GIVEN INFORMATION =
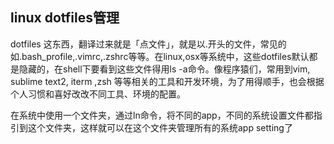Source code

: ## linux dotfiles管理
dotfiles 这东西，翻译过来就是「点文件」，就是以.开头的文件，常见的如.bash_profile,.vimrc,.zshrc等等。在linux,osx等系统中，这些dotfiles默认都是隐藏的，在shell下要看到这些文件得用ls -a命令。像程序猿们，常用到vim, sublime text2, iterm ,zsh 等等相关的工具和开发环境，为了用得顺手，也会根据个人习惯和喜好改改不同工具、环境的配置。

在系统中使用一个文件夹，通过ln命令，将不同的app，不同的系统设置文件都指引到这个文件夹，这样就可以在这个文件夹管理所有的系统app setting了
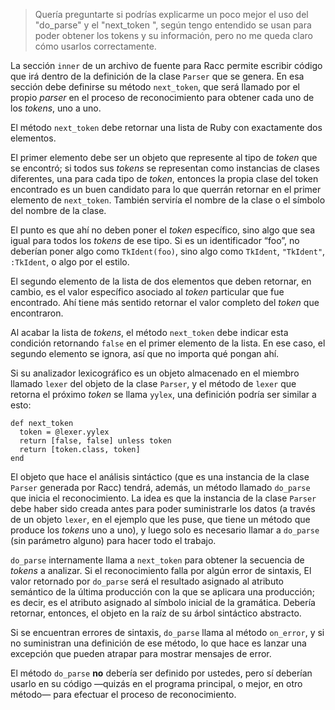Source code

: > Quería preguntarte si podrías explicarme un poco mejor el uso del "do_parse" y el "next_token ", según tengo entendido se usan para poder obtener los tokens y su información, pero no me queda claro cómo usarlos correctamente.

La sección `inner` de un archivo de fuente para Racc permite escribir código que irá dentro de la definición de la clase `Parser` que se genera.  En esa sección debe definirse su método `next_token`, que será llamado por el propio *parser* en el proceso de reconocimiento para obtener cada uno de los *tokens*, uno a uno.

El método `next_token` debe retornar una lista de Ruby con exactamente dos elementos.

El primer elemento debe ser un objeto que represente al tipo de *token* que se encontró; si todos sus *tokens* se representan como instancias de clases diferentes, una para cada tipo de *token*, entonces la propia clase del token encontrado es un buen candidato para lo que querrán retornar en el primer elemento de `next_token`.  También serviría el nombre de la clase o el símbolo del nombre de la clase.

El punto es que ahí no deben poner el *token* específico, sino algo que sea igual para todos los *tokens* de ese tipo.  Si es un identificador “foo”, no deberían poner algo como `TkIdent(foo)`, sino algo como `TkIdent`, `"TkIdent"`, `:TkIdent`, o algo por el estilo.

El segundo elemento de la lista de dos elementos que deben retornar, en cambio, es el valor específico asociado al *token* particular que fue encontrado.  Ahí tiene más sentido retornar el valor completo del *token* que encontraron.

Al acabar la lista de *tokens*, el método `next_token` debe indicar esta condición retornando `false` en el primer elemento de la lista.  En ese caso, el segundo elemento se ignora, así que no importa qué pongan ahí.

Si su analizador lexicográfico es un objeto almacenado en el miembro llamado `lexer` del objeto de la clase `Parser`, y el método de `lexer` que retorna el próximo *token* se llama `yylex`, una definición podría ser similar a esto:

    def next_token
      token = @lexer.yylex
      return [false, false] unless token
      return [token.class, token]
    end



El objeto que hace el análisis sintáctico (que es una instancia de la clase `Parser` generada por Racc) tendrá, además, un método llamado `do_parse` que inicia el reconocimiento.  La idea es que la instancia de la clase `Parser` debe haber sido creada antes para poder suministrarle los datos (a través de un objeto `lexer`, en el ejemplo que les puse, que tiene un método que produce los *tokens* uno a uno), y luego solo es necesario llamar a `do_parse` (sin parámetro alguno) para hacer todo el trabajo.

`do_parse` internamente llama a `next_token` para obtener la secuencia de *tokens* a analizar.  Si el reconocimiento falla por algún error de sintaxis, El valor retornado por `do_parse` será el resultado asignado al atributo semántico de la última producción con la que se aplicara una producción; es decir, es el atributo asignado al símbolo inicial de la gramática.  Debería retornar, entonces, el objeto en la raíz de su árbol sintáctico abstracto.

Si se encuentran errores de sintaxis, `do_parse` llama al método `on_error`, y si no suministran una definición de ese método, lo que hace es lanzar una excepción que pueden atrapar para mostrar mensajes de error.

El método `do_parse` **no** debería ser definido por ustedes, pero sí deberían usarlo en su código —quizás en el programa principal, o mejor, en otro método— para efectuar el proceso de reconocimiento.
...
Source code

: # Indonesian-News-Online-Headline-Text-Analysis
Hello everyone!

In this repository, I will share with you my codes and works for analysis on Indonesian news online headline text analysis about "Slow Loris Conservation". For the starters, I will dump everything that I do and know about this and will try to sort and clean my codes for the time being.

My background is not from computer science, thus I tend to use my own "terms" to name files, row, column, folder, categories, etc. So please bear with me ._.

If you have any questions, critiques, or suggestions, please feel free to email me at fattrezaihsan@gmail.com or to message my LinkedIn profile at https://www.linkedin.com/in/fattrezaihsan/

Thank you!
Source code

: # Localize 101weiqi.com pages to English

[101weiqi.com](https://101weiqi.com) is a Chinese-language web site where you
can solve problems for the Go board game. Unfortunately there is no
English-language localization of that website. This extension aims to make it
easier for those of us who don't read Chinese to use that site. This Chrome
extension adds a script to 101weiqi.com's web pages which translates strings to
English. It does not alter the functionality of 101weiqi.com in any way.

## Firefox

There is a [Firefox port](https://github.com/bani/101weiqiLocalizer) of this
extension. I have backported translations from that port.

WORK INSTRUCTION = Keep to the stretch from the line containing "在系统中使用一个文件夹，通过" through the line containing "exactamente dos elementos.", both ends included, and copy it exactly from the listing above, minus the pictures.

ANSWER SECTION =
在系统中使用一个文件夹，通过ln命令，将不同的app，不同的系统设置文件都指引到这个文件夹，这样就可以在这个文件夹管理所有的系统app setting了
Source code

: > Quería preguntarte si podrías explicarme un poco mejor el uso del "do_parse" y el "next_token ", según tengo entendido se usan para poder obtener los tokens y su información, pero no me queda claro cómo usarlos correctamente.

La sección `inner` de un archivo de fuente para Racc permite escribir código que irá dentro de la definición de la clase `Parser` que se genera.  En esa sección debe definirse su método `next_token`, que será llamado por el propio *parser* en el proceso de reconocimiento para obtener cada uno de los *tokens*, uno a uno.

El método `next_token` debe retornar una lista de Ruby con exactamente dos elementos.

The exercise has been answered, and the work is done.